SIOUX FALLS, S.D. (KELO) — Just last week, a 25-year-old Nevada man was the first American confirmed to have caught COVID-19 twice. But a Sioux Falls mother says she has also had coronavirus more than once, but the State of South Dakota doesn’t count her case.

Nicole Worthley is a busy mom of three who works part-time at a day care. In late March she started having chest pains.

“I thought I was dying and having a heart attack. I didn’t know what else to suspect,” Worthley said.

It wasn’t a heart attack, Worthley tested positive for COVID-19 on March 31 and it hit her hard.

Worthley’s positive COVID-19 test result from March 31, 2020

“It progressed the point where I couldn’t walk across the apartment. I had to take breaks and lay on the middle of the floor,” she said.

Worthley continued to have nerve pain and heart palpitations, but was cleared for the virus and even donated convalescent plasma to help others.

Nicole Worthley donated convalescent plasma after being infected with COVID-19

Then in September she got a sore throat and a fever. “I lost my sense of smell that Sunday and tested positive for COVID,” Worthley said.

That was on September 27th.

“180 days exactly,” Worthley said.

Worthley’s positive COVID-19 test result from September 27, 2020

Testing positive for the virus after 90 days meets CDC criteria for being re-infected with COVID-19. However, it doesn’t meet all standards.

“For CDC to consider a person re-infected, they do have to meet certain criteria, including having capability of looking at level of virus a person has that is somewhat detected at time of testing; as well as the ability to differentiate the first test from any potential new virus or any sort of genomic changes in the virus,” Dr. Clayton said.
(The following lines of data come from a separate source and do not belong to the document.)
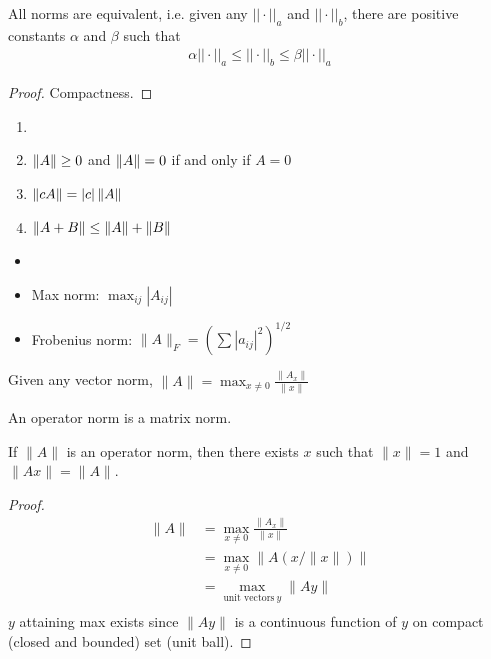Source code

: \documentclass[11pt]{article}
\numberwithin{equation}{section}
\begin{document}
\begin{lemma}
    All norms are equivalent, i.e. given any $||\cdot||_a$ and $||\cdot||_b$, there are positive constants $\alpha$ and $\beta$ such that \begin{align*}
        \alpha ||\cdot||_a \leq ||\cdot||_b \leq \beta ||\cdot||_a
    \end{align*}
    \begin{proof}
        Compactness.
    \end{proof}
\end{lemma}

\begin{definition}
    \begin{enumerate}
        \item[]
        \item $\left\| A \right\| \geq 0$ and $\left\| A \right\|=0$ if and only if $A=0$
        \item $\left\| cA \right\| = |c|\left\| A \right\|$
        \item $\left\| A+B \right\| \leq \left\| A \right\| + \left\| B \right\|$
    \end{enumerate}
\end{definition}

\begin{example}
    \begin{itemize}
        \item[]
        \item Max norm: $\max_{ij} |A_{ij}|$
        \item Frobenius norm: $\|A\|_{F} = \left(\sum\left|a_{i j}\right|^{2}\right)^{1 / 2}$
    \end{itemize}
\end{example}

\begin{definition}
    Given any vector norm, $\|A\|=\max _{x \neq 0} \frac{\| A_{x} \|}{\|x\|}$
\end{definition}

\begin{lemma}
    An operator norm is a matrix norm.
\end{lemma}

\begin{lemma}
    If $\|A\|$ is an operator norm, then there exists $x$ such that $\|x\|=1$ and $\|Ax\|=\|A\|$.
    \begin{proof}
        \begin{align*}
            \|A\| &= \max _{x \neq 0} \frac{\| A_{x} \|}{\|x\|} \\
            &= \max _{x \neq 0} \| A (x/\|x\|) \| \\
            &= \max _{\text{unit\ vectors}\ y} \| A y \| \\
        \end{align*}
        $y$ attaining max exists since $\|Ay\|$ is a continuous function of $y$ on compact (closed and bounded) set (unit ball).
    \end{proof}
\end{lemma}
\end{document}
Worthley reported her two separate tests to the state, but the Department of Health says the CDC criteria is difficult to meet.

“At this point, we have not confirmed in the state of South Dakota that an individual has been infected twice,” Dr. Clayton said.

“I don’t know, maybe I’ve had it twice, or maybe I’ve had it for 6 months straight. Either way, the public just deserves to know the possibility and that it’s happening right here,” Worthley said.

We asked the South Dakota Department of Heath if its test for COVID-19 differentiate various strains of COVID-19 viruses and we did not get an answer to that question by the time this story aired on Friday at 6 p.m.

Meanwhile, Worthley continues to have lasting health issues from the virus.